YOUR ASSIGNMENT: Across the entries below, how many lines contain the string "pull"? Only the number is wanted.

[Stored data]
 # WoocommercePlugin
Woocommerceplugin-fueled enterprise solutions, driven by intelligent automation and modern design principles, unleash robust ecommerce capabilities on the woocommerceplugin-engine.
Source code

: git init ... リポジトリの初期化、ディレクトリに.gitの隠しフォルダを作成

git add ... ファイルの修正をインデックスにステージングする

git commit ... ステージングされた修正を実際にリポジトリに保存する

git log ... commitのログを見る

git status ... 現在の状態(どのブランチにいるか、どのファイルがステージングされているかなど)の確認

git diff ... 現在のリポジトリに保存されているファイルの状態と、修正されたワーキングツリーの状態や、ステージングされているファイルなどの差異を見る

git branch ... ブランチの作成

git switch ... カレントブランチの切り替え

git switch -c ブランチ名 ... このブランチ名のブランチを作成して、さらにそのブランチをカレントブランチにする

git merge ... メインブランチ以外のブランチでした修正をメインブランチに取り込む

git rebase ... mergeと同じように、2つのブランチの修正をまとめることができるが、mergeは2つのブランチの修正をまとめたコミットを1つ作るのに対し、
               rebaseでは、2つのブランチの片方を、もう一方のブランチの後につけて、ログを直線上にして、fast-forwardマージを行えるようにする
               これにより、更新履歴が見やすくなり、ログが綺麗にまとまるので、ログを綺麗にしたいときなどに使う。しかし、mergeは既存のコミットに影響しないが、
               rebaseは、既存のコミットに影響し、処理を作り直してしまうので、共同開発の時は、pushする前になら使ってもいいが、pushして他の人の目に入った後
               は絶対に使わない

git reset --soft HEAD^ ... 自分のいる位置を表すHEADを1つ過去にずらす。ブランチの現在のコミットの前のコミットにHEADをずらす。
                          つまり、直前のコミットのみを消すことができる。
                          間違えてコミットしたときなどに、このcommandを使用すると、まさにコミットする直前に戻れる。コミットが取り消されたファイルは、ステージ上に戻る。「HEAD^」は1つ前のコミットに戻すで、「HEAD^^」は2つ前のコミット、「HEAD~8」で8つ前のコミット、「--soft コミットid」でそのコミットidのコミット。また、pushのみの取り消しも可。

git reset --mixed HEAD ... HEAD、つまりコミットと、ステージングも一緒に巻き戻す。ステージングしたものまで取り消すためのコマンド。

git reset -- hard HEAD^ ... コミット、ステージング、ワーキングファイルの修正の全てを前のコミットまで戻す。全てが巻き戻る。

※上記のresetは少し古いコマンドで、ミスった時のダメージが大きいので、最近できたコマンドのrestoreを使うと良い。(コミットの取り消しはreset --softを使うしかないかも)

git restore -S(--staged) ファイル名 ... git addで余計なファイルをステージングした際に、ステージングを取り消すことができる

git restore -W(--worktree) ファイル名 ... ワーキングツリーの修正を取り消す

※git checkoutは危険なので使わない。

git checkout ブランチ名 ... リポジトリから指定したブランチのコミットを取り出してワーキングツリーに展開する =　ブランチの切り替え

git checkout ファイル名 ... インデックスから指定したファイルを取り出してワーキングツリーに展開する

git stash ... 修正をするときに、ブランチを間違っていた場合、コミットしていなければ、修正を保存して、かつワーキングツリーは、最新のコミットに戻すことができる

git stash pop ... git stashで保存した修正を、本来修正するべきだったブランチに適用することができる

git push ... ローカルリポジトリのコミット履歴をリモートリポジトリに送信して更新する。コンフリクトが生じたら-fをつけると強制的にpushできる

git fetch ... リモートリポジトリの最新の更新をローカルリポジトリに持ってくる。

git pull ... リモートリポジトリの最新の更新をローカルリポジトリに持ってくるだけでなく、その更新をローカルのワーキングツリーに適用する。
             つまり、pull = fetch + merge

REPLY: 2